Good CSV parsers reach 200MB/s, a formatted datetime is under 40 bytes so assumi...

fnord123 · on Oct 13, 2016

> at 19µs/datetime you can easily end up with that bottlenecking your entire pipeline if the datasource spews (which is common in contexts like HFT, aggregated logs and the like)

+1

This is why a little ELT goes a long way.

>Good CSV parsers reach 200MB/s

By good (and open source) we're talking about libcsv, rust-csv, and rust quick-csv[1]. If you're doing your own custom parsing you can write your own numeric parsers to remove support for parsing nan, inf, -inf, etc and drop scientific notation which will claw back a lot of the time. If you also know the exact width of the date field then you can also shave plenty of time parsing datetimes. But at that point, maybe write data to disk as protobuf or msgpack or avro, or whatever.

[1] https://bitbucket.org/ewanhiggs/csv-game

masklinn · on Oct 13, 2016

> If you're doing your own custom parsing you can write your own numeric parsers to remove support for parsing nan, inf, -inf, etc and drop scientific notation which will claw back a lot of the time.
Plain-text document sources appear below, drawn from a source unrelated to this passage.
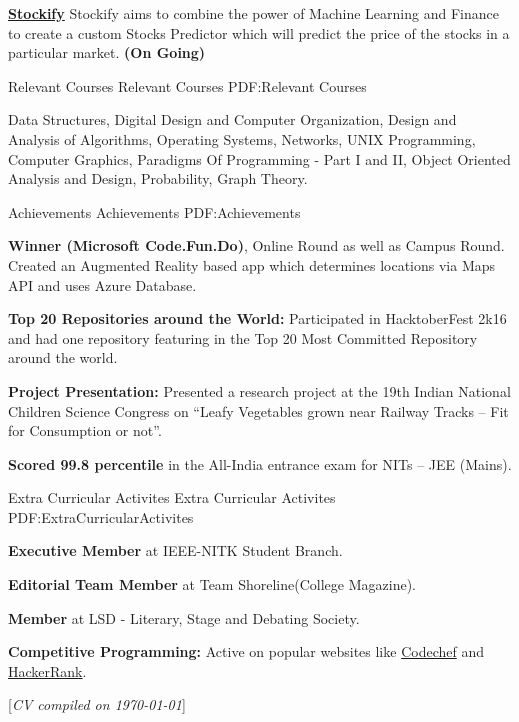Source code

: \documentclass[letterpaper,MMMyyyy,nonstopmode]{simpleresumecv}
\newcommand{\CVNote}{CV compiled on {\today}}
\begin{document}
\begin{Body}
\BulletItem
\textcolor{blue}{
\href{https://github.com/salman-bhai/stocks-predictor}{\textbf{Stockify}}
}
Stockify aims to combine the power of Machine Learning and Finance to create a custom Stocks Predictor which will predict the price of the stocks in a particular market. 
{\textbf{(On Going)}}
\Gap

\BigGap

\Section
{Relevant Courses}
{Relevant Courses}
{PDF:Relevant Courses}

\Entry
Data Structures,
Digital Design and Computer Organization, Design and Analysis of Algorithms, Operating Systems, Networks, UNIX
Programming, Computer Graphics, Paradigms Of Programming - Part I and II, Object Oriented Analysis and Design, Probability, Graph Theory.


\Section
{Achievements}
{Achievements}
{PDF:Achievements}

\BulletItem
{\textbf{Winner (Microsoft Code.Fun.Do)}},
Online Round as well as Campus Round.
Created an Augmented Reality based app which determines locations via Maps API
and uses Azure Database.
\Gap

\BulletItem
{\textbf{Top 20 Repositories around the World:}}
Participated in HacktoberFest 2k16 and
had one repository featuring in the Top 20 Most Committed Repository around the
world.
\Gap


\BulletItem
{\textbf{Project Presentation: }}
Presented a research project at the 19th Indian National Children Science Congress on “Leafy Vegetables grown near Railway Tracks – Fit for Consumption or not”.
\Gap

\BulletItem
{\textbf{Scored 99.8 percentile }}
in the All-India entrance exam for NITs – JEE (Mains).\Gap


\Section
{Extra Curricular Activites}
{Extra Curricular Activites}
{PDF:ExtraCurricularActivites}

\BulletItem
{\textbf{Executive Member}}
at IEEE-NITK Student Branch.
\Gap

\BulletItem
{\textbf{Editorial Team Member}}
at Team Shoreline(College Magazine).
\Gap

\BulletItem
{\textbf{Member}}
at LSD - Literary, Stage and Debating Society.
\Gap


\BulletItem
{\textbf{Competitive Programming: }}
Active on popular websites like
\textcolor{blue}{
\href{https://www.codechef.com/users/sbshah}{Codechef}} and 
\textcolor{blue}{
\href{https://www.hackerrank.com/SalmanBhai}{HackerRank}}.

\Gap

\end{Body}


\UseNoteFont%
\null\hfill%
[\textit{\CVNote}]
\end{document}
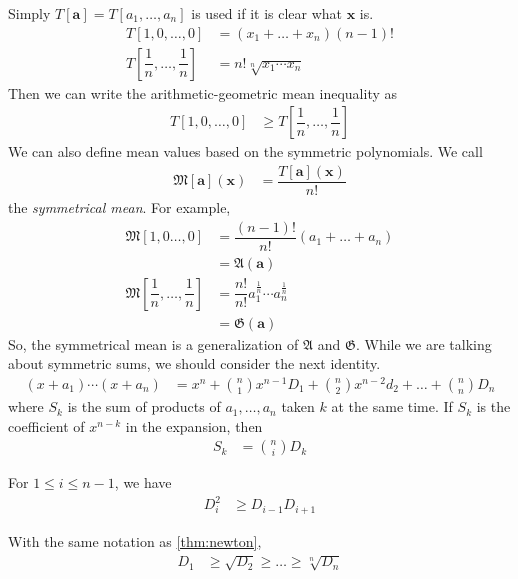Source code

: \documentclass{subfile}
\begin{document}
	Simply $T[\mathbf{a}]=T[a_{1},\ldots,a_{n}]$ is used if it is clear what $\mathbf{x}$ is.
		\begin{align*}
			T[1,0,\ldots,0]
				& = (x_{1}+\ldots+x_{n})(n-1)!\\
			T\left[\dfrac{1}{n},\ldots,\dfrac{1}{n}\right]
				& = n!\sqrt[n]{x_{1}\cdots x_{n}}
		\end{align*}
	Then we can write the arithmetic-geometric mean inequality as
		\begin{align*}
			T[1,0,\ldots,0]
				& \geq T\left[\dfrac{1}{n},\ldots,\dfrac{1}{n}\right]
		\end{align*}
	We can also define mean values based on the symmetric polynomials. We call
		\begin{align*}
			\mathfrak{M}[\mathbf{a}](\mathbf{x})
				& = \dfrac{T[\mathbf{a}](\mathbf{x})}{n!}
		\end{align*}
	the \textit{symmetrical mean}. For example,
		\begin{align*}
			\mathfrak{M}[1,0\ldots,0]
				& = \dfrac{(n-1)!}{n!}(a_{1}+\ldots+a_{n})\\
				& = \mathfrak{A}(\mathbf{a})\\
			\mathfrak{M}\left[\dfrac{1}{n},\ldots,\dfrac{1}{n}\right]
				& = \dfrac{n!}{n!}a_{1}^{\frac{1}{n}}\cdots a_{n}^{\frac{1}{n}}\\
				& = \mathfrak{G}(\mathbf{a})
		\end{align*}
	So, the symmetrical mean is a generalization of $\mathfrak{A}$ and $\mathfrak{G}$. While we are talking about symmetric sums, we should consider the next identity.
		\begin{align*}
			(x+a_{1})\cdots(x+a_{n})
				& = x^{n}+\binom{n}{1}x^{n-1}D_{1}+\binom{n}{2}x^{n-2}d_{2}+\ldots+\binom{n}{n}D_{n}
		\end{align*}
	where $S_{k}$ is the sum of products of $a_{1},\ldots,a_{n}$ taken $k$ at the same time. If $S_{k}$ is the coefficient of $x^{n-k}$ in the expansion, then
		\begin{align*}
			S_{k}
				& = \binom{n}{i}D_{k}
		\end{align*}
	
		\begin{theorem}\label{thm:newton}
			For $1\leq i\leq n-1$, we have
				\begin{align*}
					D_{i}^{2}
						& \geq D_{i-1}D_{i+1}
				\end{align*}
		\end{theorem}
	
		\begin{theorem}\label{thm:maclaurin}
			With the same notation as \autoref{thm:newton},
				\begin{align*}
					D_{1}
						& \geq \sqrt{D_{2}}\geq\ldots\geq\sqrt[n]{D_{n}}
				\end{align*}
		\end{theorem}
\end{document}
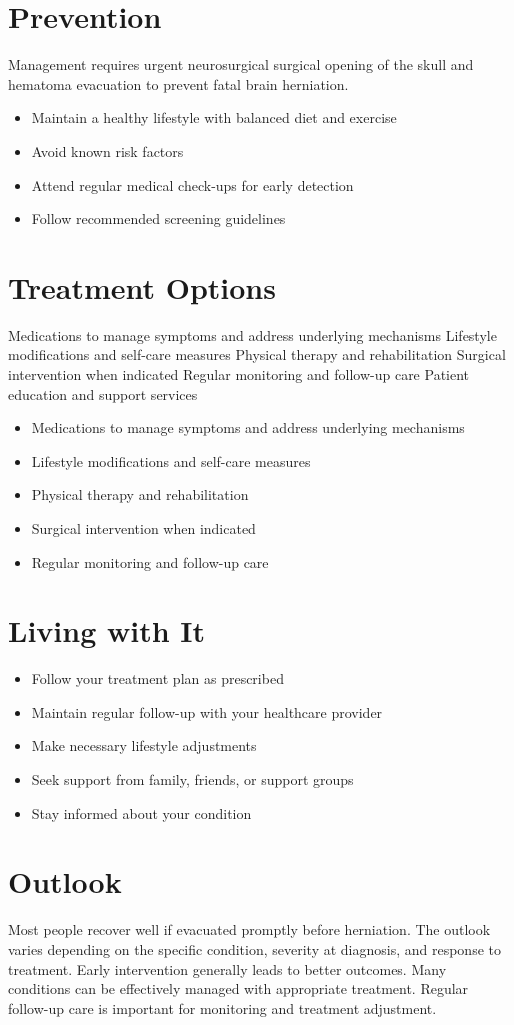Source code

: \section{Prevention}
Management requires urgent neurosurgical surgical opening of the skull and hematoma evacuation to prevent fatal brain herniation.

\begin{itemize}[noitemsep]
  \item Maintain a healthy lifestyle with balanced diet and exercise
  \item Avoid known risk factors
  \item Attend regular medical check-ups for early detection
  \item Follow recommended screening guidelines
\end{itemize}
\section{Treatment Options}
Medications to manage symptoms and address underlying mechanisms Lifestyle modifications and self-care measures Physical therapy and rehabilitation Surgical intervention when indicated Regular monitoring and follow-up care Patient education and support services

\begin{itemize}[noitemsep]
  \item Medications to manage symptoms and address underlying mechanisms
  \item Lifestyle modifications and self-care measures
  \item Physical therapy and rehabilitation
  \item Surgical intervention when indicated
  \item Regular monitoring and follow-up care
\end{itemize}
\section{Living with It}
\begin{itemize}[noitemsep]
  \item Follow your treatment plan as prescribed
  \item Maintain regular follow-up with your healthcare provider
  \item Make necessary lifestyle adjustments
  \item Seek support from family, friends, or support groups
  \item Stay informed about your condition
\end{itemize}
\section{Outlook}
Most people recover well if evacuated promptly before herniation. The outlook varies depending on the specific condition, severity at diagnosis, and response to treatment. Early intervention generally leads to better outcomes. Many conditions can be effectively managed with appropriate treatment. Regular follow-up care is important for monitoring and treatment adjustment.
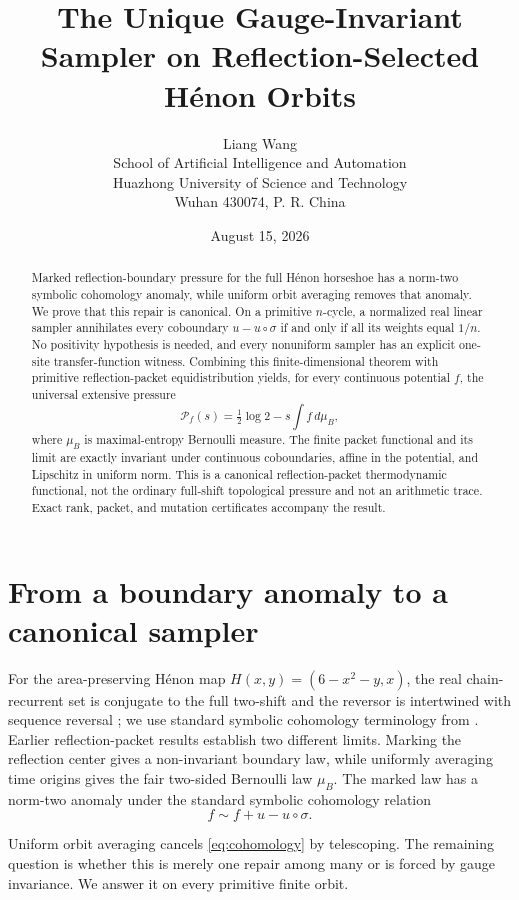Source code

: \documentclass[11pt]{article}
\title{The Unique Gauge-Invariant Sampler on Reflection-Selected H\'enon Orbits}
\author{Liang Wang\\\small School of Artificial Intelligence and Automation\\\small Huazhong University of Science and Technology\\\small Wuhan 430074, P. R. China}
\date{August 15, 2026}
\begin{document}
\maketitle

\begin{abstract}
Marked reflection-boundary pressure for the full H\'enon horseshoe has a
norm-two symbolic cohomology anomaly, while uniform orbit averaging removes
that anomaly.  We prove that this repair is canonical.  On a primitive
$n$-cycle, a normalized real linear sampler annihilates every coboundary
$u-u\circ\sigma$ if and only if all its weights equal $1/n$.  No positivity
hypothesis is needed, and every nonuniform sampler has an explicit one-site
transfer-function witness.  Combining this finite-dimensional theorem with
primitive reflection-packet equidistribution yields, for every continuous
potential $f$, the universal extensive pressure
\[
 \mathcal P_f(s)=\tfrac12\log2-s\int f\,d\mu_B,
\]
where $\mu_B$ is maximal-entropy Bernoulli measure.  The finite packet
functional and its limit are exactly invariant under continuous
coboundaries, affine in the potential, and Lipschitz in uniform norm.  This
is a canonical reflection-packet thermodynamic functional, not the ordinary
full-shift topological pressure and not an arithmetic trace.  Exact rank,
packet, and mutation certificates accompany the result.
\end{abstract}

\section{From a boundary anomaly to a canonical sampler}

For the area-preserving H\'enon map $H(x,y)=(6-x^2-y,x)$, the real
chain-recurrent set is conjugate to the full two-shift and the reversor is
intertwined with sequence reversal
\cite{DevaneyNitecki1979,Arai2007}; we use standard symbolic cohomology
terminology from \citet{LindMarcus1995}.  Earlier reflection-packet results
establish two different limits.  Marking the reflection center gives a
non-invariant boundary law, while uniformly averaging time origins gives the
fair two-sided Bernoulli law $\mu_B$.  The marked law has a norm-two anomaly
under the standard symbolic cohomology relation
\begin{equation}\label{eq:cohomology}
 f\sim f+u-u\circ\sigma.
\end{equation}

Uniform orbit averaging cancels \eqref{eq:cohomology} by telescoping.  The
remaining question is whether this is merely one repair among many or is
forced by gauge invariance.  We answer it on every primitive finite orbit.
\end{document}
The 200MB/s, at least for rust-csv, is for "raw" parsing (handling CSV itself) not field parsing and conversions, so those would be additional costs.

> If you also know the exact width of the date field then you can also shave plenty of time parsing datetimes.

Yes if you can have fixed-size fields and remove things like escaping and quoting and the like things get much faster.

userbinator · on Oct 13, 2016

It depends what exactly you mean by CSV parsing, but I've done record scanning on CSVs at >1GB/s on a 3GHz CPU.

btilly · on Oct 13, 2016

It is a lot faster to split lines on , than to handle quoting with embedded commas, returns and so on.

logicallee · on Oct 13, 2016

Interesting. I'd wait to hear their answer - if it's a CSV bottlenecking at 0.2 MB/sec instead of 200 MB/sec it would be interesting (which is the three orders of magnitude you state). But with all that said, they reported a 62x improvement, so 1.8 orders of magnitude.

fnord123 · on Oct 13, 2016

0.2MB/s parsing logs or basically any file is absolutely terrible. Hence why thomas-st wrote his own parser. Parsing at 2MB/s (rounding up the 1.8 to 2 order of magnitude) is also pretty poor.